== Segment start ==

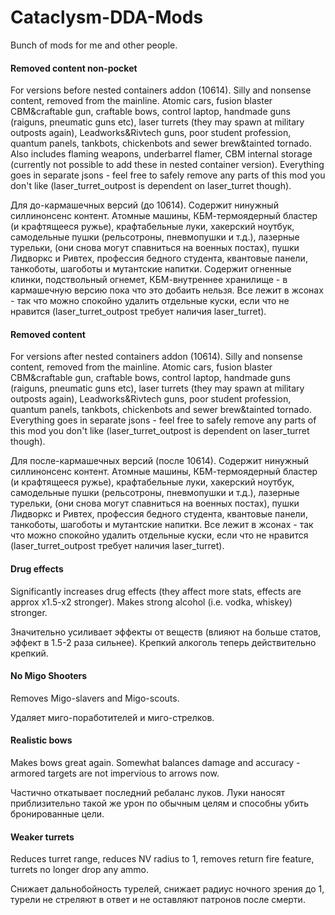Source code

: # Cataclysm-DDA-Mods
Bunch of mods for me and other people.

#### **Removed content non-pocket**

For versions before nested containers addon (10614). Silly and nonsense content, removed from the mainline. Atomic cars, fusion blaster CBM&craftable gun, craftable bows, control laptop, handmade guns (raiguns, pneumatic guns etc), laser turrets (they may spawn at military outposts again), Leadworks&Rivtech guns, poor student profession, quantum panels, tankbots, chickenbots and sewer brew&tainted tornado. Also includes flaming weapons, underbarrel flamer, CBM internal storage (currently not possible to add these in nested container version). Everything goes in separate jsons - feel free to safely remove any parts of this mod you don't like (laser_turret_outpost is dependent on laser_turret though).

Для до-кармашечных версий (до 10614). Содержит нинужный силлинонсенс контент. Атомные машины, КБМ-термоядерный бластер (и крафтящееся ружье), крафтабельные луки, хакерский ноутбук, самодельные пушки (рельсотроны, пневмопушки и т.д.), лазерные турельки, (они снова могут спавниться на военных постах), пушки Лидворкс и Ривтех, профессия бедного студента, квантовые панели, танкоботы, шагоботы и мутантские напитки. Содержит огненные клинки, подствольный огнемет, КБМ-внутреннее хранилище - в кармашечную версию пока что это добаить нельзя. Все лежит в жсонах - так что можно спокойно удалить отдельные куски, если что не нравится (laser_turret_outpost требует наличия laser_turret).

#### **Removed content**

For versions after nested containers addon (10614). Silly and nonsense content, removed from the mainline. Atomic cars, fusion blaster CBM&craftable gun, craftable bows, control laptop, handmade guns (raiguns, pneumatic guns etc), laser turrets (they may spawn at military outposts again), Leadworks&Rivtech guns, poor student profession, quantum panels, tankbots, chickenbots and sewer brew&tainted tornado. Everything goes in separate jsons - feel free to safely remove any parts of this mod you don't like (laser_turret_outpost is dependent on laser_turret though).

Для после-кармашечных версий (после 10614). Содержит нинужный силлинонсенс контент. Атомные машины, КБМ-термоядерный бластер (и крафтящееся ружье), крафтабельные луки, хакерский ноутбук, самодельные пушки (рельсотроны, пневмопушки и т.д.), лазерные турельки, (они снова могут спавниться на военных постах), пушки Лидворкс и Ривтех, профессия бедного студента, квантовые панели, танкоботы, шагоботы и мутантские напитки. Все лежит в жсонах - так что можно спокойно удалить отдельные куски, если что не нравится (laser_turret_outpost требует наличия laser_turret).

#### **Drug effects**

Significantly increases drug effects (they affect more stats, effects are approx x1.5-x2 stronger). Makes strong alcohol (i.e. vodka, whiskey) stronger.

Значительно усиливает эффекты от веществ (влияют на больше статов, эффект в 1.5-2 раза сильнее). Крепкий алкоголь теперь действительно крепкий.

#### **No Migo Shooters**

Removes Migo-slavers and Migo-scouts.

Удаляет миго-поработителей и миго-стрелков.

#### **Realistic bows**

Makes bows great again. Somewhat balances damage and accuracy - armored targets are not impervious to arrows now.

Частично откатывает последний ребаланс луков. Луки наносят приблизительно такой же урон по обычным целям и способны убить бронированные цели.

#### **Weaker turrets**

Reduces turret range, reduces NV radius to 1, removes return fire feature, turrets no longer drop any ammo.

Снижает дальнобойность турелей, снижает радиус ночного зрения до 1, турели не стреляют в ответ и не оставляют патронов после смерти.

== Segment end ==

Report all lines of the data above that include the string "panels".

For versions before nested containers addon (10614). Silly and nonsense content, removed from the mainline. Atomic cars, fusion blaster CBM&craftable gun, craftable bows, control laptop, handmade guns (raiguns, pneumatic guns etc), laser turrets (they may spawn at military outposts again), Leadworks&Rivtech guns, poor student profession, quantum panels, tankbots, chickenbots and sewer brew&tainted tornado. Also includes flaming weapons, underbarrel flamer, CBM internal storage (currently not possible to add these in nested container version). Everything goes in separate jsons - feel free to safely remove any parts of this mod you don't like (laser_turret_outpost is dependent on laser_turret though).
For versions after nested containers addon (10614). Silly and nonsense content, removed from the mainline. Atomic cars, fusion blaster CBM&craftable gun, craftable bows, control laptop, handmade guns (raiguns, pneumatic guns etc), laser turrets (they may spawn at military outposts again), Leadworks&Rivtech guns, poor student profession, quantum panels, tankbots, chickenbots and sewer brew&tainted tornado. Everything goes in separate jsons - feel free to safely remove any parts of this mod you don't like (laser_turret_outpost is dependent on laser_turret though).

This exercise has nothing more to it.